The new ads are the result of a 1999 lawsuit filed by the US Justice Department, under President Bill Clinton, which sought to recover some of the billions the federal government spent caring for people with smoking-related illnesses.
A federal judge ultimately sided with the government in 2006, ruling that Big Tobacco had "lied, misrepresented and deceived the American public" about the effects of smoking for more than 50 years. The decision came nearly a decade after US states reached legal settlements with the industry worth US$246 billion.
But under the racketeering laws used to prosecute the federal case, the judge said she could not make the companies pay, instead ordering them to publish "corrective statements" in advertisements, as well as on their websites, cigarette packs and store displays.
The campaign will be paid for by Altria Group, owner of Philip Morris USA, and R.J. Reynolds Tobacco Company, a division of British American Tobacco Plc.

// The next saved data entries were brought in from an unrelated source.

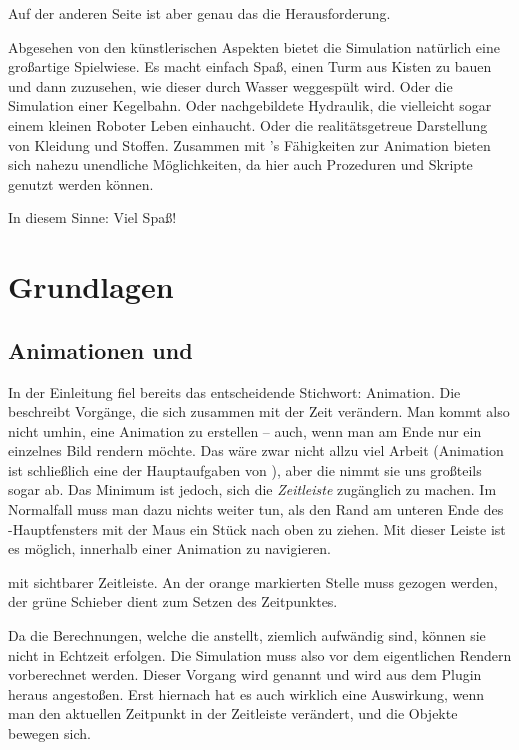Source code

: \documentclass[10pt,DIV=14,a4paper]{scrartcl}
\begin{document}
Auf der anderen Seite ist aber genau das die Herausforderung.

Abgesehen von den künstlerischen Aspekten bietet die Simulation
natürlich eine großartige Spielwiese. Es macht einfach Spaß, einen Turm
aus Kisten zu bauen und dann zuzusehen, wie dieser durch Wasser
weggespült wird. Oder die Simulation einer Kegelbahn. Oder nachgebildete
Hydraulik, die vielleicht sogar einem kleinen Roboter Leben einhaucht.
Oder die realitätsgetreue Darstellung von Kleidung und Stoffen.
Zusammen mit \aoi's Fähigkeiten zur Animation bieten sich nahezu
unendliche Möglichkeiten, da hier auch Prozeduren und Skripte genutzt
werden können.

In diesem Sinne: Viel Spaß!



\pagebreak
\section{Grundlagen}

\subsection{Animationen und }
In der Einleitung fiel bereits das entscheidende Stichwort: Animation.
Die \fluidsim beschreibt Vorgänge, die sich zusammen mit der Zeit
verändern. Man kommt also nicht umhin, eine Animation zu erstellen --
auch, wenn man am Ende nur ein einzelnes Bild rendern möchte. Das wäre
zwar nicht allzu viel Arbeit (Animation ist schließlich eine der
Hauptaufgaben von \aoi), aber die \fluidsim nimmt sie uns großteils
sogar ab. Das Minimum ist jedoch, sich die \emph{Zeitleiste} zugänglich
zu machen. Im Normalfall muss man dazu nichts weiter tun, als den Rand
am unteren Ende des \aoi-Hauptfensters mit der Maus ein Stück nach oben
zu ziehen. Mit dieser Leiste ist es möglich, innerhalb einer Animation
zu navigieren.

{\aoi mit sichtbarer Zeitleiste. An der orange markierten Stelle muss
gezogen werden, der grüne Schieber dient zum Setzen des Zeitpunktes.}

Da die Berechnungen, welche die \fluidsim anstellt, ziemlich aufwändig
sind, können sie nicht in Echtzeit erfolgen. Die Simulation muss also
vor dem eigentlichen Rendern vorberechnet werden. Dieser Vorgang wird
 genannt und wird aus dem Plugin heraus angestoßen. Erst
hiernach hat es auch wirklich eine Auswirkung, wenn man den aktuellen
Zeitpunkt in der Zeitleiste verändert, und die Objekte bewegen sich.
\end{document}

Altria, maker of Marlboros, referred inquiries to a statement it issued last month: "We remain committed to aligning our business practices with society's expectations of a responsible company. This includes communicating openly about the health effects of our products."
Reynolds, which sells Camel cigarettes, did not respond to a request for comment.
Originally, the United States government wanted companies to state that they had lied about smoking risks. But the companies successfully challenged that proposal, arguing that it was "designed solely to shame and humiliate". An appeals court ruled the ads could only be factual and forward-looking.
Congress banned cigarette advertising from radio and TV in 1970 and subsequent restrictions have barred the industry from billboards and public transportation. Yet, companies still spend more than US$8 billion annually on marketing, including print advertising, mailed coupons and store displays.
Anti-tobacco advocates estimate the upcoming TV advertisements will cost companies a tiny fraction of that about US$30 million. The broadcast ads will air five times per week for one year and the newspaper ads will run five times over several months in about 50 national daily papers.
Robin Koval, president of Truth Initiative, has seen mock-ups of the TV ads in court and says they are not very engaging.
"It's black type scrolling on a white screen with the most uninteresting voice in the background," said Koval, whose group runs educational anti-tobacco ads targeting youngsters.